Many dentists agree that when it comes to tooth replacement options, dental implants are the superior choice. And by and large, patients who choose them are happy with the results. So why aren’t they the first choice for most patients? The truth is, many patients default to partial or complete dentures or bridges to replace missing teeth, not because they don’t know that dental implants are an option, but because they assume that they won’t be affordable for them. Is it true that dental implants are the most expensive choice? Check out some facts about the cost of dental implants.
While it may be true that the up-front costs of dental implants are higher than some other tooth replacement options, that fact misses part of the story. Dentures and bridges come with some hidden costs that don’t apply to dental implants.
For example, dentures require you to buy a case to store them in, special cleansers for cleaning them, and adhesive to keep them in place. While these aren’t expensive items, when you consider the cost of buying these items repeatedly over the years, you may be surprised at how much it adds up.
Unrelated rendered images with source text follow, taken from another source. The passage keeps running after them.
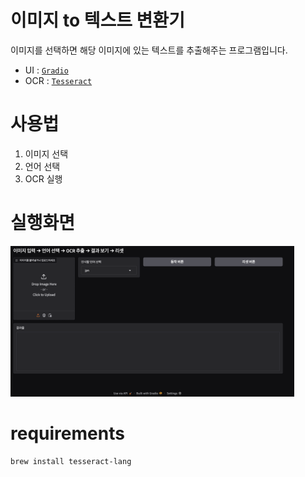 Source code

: # 이미지 to 텍스트 변환기

이미지를 선택하면 해당 이미지에 있는 텍스트를 추출해주는 프로그램입니다.

- UI : [`Gradio`](https://www.gradio.app/)
- OCR : [`Tesseract`](https://github.com/tesseract-ocr/tesseract) 

# 사용법
1. 이미지 선택
2. 언어 선택
3. OCR 실행

# 실행화면
<img src="https://github.com/izowooi/creative-plate/blob/main/vision-pudding/pic/main_screen.png?raw=true" width="90%">

# requirements

```bash
brew install tesseract-lang
```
Dentures and bridges can also become damaged or worn out over time. Dental bridges have a lifespan of five to fifteen years, and dentures have a lifespan of around five to ten years. At some point, these devices will need to be replaced. And dentures may need to be adjusted, relined, or repaired before they’re eventually replaced.
In the case of dental bridges, they can also be damaging to the adjacent teeth. This means that while they might cost less up front, they can lead to even more dental work. And therefore, more costs can come down the road.
Dental implants require no special care—you simply brush and floss as you would with your natural teeth. They’re also a permanent solution. They won’t need to be replaced or repaired as long as you take care of them and avoid mouth injuries. And they don’t cause damage to any adjacent natural teeth. Taking all costs into account and spreading them out over the rest of your lifetime, it’s likely that they will be the most cost-effective option.
Opting for a dental implant early on could save you money and restore your smile.
The actual cost of dental implants varies greatly depending on the patient’s health and needs. For example, patients who have lost bone mass in their jaw may need a bone graft, which can add to the cost. On the other hand, patients with healthy bones will avoid this extra surgical cost. This is one reason that dental implants should really be considered first—the longer you’re missing teeth, the more bone mass you’ll lose, and the more expensive dental implants are likely to be.
There’s also a misconception that replacing all of your teeth with dental implants would be prohibitively expensive. However, with techniques like all-on-4 dental implants, it’s not necessary to replace each tooth with a separate dental implant. As few as four implants can anchor an entire upper or lower arch. This makes a full-mouth dental implant tooth replacement far more affordable than many patients assume.
If you need tooth replacement, it’s important to discuss all of your options with your dentist, including dental implants. Don’t rule out dental implants because of perceived cost. You may find out that they are far more affordable than you think.